Could you filter the records below and return each line that holds "être"?

## Plain-text document sources
# # # #
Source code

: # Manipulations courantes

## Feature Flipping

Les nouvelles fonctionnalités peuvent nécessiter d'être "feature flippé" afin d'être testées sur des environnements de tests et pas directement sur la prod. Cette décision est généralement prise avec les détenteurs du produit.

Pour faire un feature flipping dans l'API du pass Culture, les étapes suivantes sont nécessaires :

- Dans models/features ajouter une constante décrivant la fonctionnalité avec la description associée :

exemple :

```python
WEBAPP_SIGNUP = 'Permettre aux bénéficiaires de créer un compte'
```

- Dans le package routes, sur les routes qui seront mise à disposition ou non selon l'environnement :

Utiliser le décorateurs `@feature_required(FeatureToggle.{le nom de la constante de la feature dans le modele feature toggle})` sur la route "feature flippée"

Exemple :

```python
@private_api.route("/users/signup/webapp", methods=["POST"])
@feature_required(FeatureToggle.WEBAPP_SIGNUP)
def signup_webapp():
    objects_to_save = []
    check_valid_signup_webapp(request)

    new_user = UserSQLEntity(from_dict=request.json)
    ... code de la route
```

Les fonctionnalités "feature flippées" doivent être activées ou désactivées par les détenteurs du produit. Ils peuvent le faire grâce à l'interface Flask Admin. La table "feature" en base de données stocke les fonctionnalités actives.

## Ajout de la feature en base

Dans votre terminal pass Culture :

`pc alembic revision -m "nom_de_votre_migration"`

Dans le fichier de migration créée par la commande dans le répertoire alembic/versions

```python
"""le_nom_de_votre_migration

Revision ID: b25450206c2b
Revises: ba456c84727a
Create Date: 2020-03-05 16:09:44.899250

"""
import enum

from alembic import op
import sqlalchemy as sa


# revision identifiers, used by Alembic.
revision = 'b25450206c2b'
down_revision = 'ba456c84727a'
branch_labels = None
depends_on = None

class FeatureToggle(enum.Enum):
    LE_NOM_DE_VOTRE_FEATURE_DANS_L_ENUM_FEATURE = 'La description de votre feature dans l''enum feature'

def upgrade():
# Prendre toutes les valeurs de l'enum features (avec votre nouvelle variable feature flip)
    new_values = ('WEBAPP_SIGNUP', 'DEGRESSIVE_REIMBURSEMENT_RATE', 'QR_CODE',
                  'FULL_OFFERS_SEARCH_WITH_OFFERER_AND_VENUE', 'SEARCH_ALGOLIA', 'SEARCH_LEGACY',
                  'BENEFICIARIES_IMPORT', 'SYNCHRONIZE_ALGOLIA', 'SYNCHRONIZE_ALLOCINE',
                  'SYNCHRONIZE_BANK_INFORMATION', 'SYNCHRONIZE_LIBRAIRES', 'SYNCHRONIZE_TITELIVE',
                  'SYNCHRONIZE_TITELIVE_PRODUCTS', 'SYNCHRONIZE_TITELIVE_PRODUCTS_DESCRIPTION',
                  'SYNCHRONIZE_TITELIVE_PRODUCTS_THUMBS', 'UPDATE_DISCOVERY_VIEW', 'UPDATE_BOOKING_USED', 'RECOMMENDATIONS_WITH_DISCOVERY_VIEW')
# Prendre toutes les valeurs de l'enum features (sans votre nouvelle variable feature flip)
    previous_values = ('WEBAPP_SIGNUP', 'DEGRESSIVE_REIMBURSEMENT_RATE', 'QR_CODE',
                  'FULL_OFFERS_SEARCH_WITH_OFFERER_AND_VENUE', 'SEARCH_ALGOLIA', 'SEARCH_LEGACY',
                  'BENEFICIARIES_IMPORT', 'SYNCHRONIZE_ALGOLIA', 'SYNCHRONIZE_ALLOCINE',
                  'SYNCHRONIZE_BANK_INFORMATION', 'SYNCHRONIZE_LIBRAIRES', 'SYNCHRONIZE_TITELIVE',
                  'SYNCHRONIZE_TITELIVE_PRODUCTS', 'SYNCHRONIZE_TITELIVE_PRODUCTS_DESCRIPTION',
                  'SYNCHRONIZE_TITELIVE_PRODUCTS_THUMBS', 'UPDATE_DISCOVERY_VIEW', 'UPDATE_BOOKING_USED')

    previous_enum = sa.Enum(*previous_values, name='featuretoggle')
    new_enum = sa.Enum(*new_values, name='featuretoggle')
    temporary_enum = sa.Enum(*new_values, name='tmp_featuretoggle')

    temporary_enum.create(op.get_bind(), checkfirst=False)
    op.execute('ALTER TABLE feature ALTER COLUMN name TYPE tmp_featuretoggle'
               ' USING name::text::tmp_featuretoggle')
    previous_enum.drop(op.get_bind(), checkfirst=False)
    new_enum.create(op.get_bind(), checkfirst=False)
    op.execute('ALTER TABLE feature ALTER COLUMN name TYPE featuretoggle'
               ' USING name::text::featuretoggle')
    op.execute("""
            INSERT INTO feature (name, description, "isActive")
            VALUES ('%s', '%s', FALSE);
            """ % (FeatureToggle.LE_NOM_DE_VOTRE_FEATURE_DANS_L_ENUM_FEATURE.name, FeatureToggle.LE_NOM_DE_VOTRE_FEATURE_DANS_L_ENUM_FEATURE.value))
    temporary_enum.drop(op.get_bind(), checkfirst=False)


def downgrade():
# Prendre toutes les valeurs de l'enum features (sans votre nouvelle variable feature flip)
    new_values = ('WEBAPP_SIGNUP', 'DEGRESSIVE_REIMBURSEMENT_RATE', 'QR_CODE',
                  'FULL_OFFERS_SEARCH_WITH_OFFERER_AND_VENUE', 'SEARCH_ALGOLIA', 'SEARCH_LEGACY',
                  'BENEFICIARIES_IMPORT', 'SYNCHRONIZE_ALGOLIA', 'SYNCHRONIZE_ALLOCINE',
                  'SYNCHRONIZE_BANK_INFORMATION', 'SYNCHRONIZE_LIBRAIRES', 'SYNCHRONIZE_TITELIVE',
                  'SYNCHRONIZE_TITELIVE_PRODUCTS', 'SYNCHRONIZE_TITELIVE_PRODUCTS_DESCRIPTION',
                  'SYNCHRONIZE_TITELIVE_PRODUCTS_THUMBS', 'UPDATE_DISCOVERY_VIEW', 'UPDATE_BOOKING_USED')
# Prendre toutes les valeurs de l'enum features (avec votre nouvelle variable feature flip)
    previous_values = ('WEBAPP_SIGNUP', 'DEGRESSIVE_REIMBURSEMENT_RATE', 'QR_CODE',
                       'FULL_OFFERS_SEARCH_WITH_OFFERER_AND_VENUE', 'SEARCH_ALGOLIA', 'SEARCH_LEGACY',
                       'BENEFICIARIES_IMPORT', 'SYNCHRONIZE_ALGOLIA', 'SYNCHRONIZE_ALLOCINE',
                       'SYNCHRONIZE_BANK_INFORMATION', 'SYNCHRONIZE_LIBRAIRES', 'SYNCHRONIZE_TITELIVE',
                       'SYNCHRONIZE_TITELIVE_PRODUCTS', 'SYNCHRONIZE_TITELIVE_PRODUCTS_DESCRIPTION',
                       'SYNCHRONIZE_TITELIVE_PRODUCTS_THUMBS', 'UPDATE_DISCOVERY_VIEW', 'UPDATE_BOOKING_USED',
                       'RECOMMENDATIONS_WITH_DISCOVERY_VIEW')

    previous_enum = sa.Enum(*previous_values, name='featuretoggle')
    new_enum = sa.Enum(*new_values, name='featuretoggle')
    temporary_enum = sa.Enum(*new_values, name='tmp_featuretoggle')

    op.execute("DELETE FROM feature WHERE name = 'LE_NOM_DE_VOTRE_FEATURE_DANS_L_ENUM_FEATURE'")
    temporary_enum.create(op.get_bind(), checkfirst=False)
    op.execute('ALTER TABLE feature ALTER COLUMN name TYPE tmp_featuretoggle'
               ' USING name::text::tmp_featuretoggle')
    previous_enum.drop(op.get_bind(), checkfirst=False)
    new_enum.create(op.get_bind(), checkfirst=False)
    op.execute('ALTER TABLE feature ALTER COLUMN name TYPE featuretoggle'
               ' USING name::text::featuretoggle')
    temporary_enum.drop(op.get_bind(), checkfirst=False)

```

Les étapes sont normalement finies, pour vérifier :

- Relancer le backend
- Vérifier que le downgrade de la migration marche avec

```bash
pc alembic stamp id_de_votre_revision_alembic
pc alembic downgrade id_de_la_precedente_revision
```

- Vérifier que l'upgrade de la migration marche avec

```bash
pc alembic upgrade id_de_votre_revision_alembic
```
# # # #
## RESPONSE BOX
Les nouvelles fonctionnalités peuvent nécessiter d'être "feature flippé" afin d'être testées sur des environnements de tests et pas directement sur la prod. Cette décision est généralement prise avec les détenteurs du produit.
Les fonctionnalités "feature flippées" doivent être activées ou désactivées par les détenteurs du produit. Ils peuvent le faire grâce à l'interface Flask Admin. La table "feature" en base de données stocke les fonctionnalités actives.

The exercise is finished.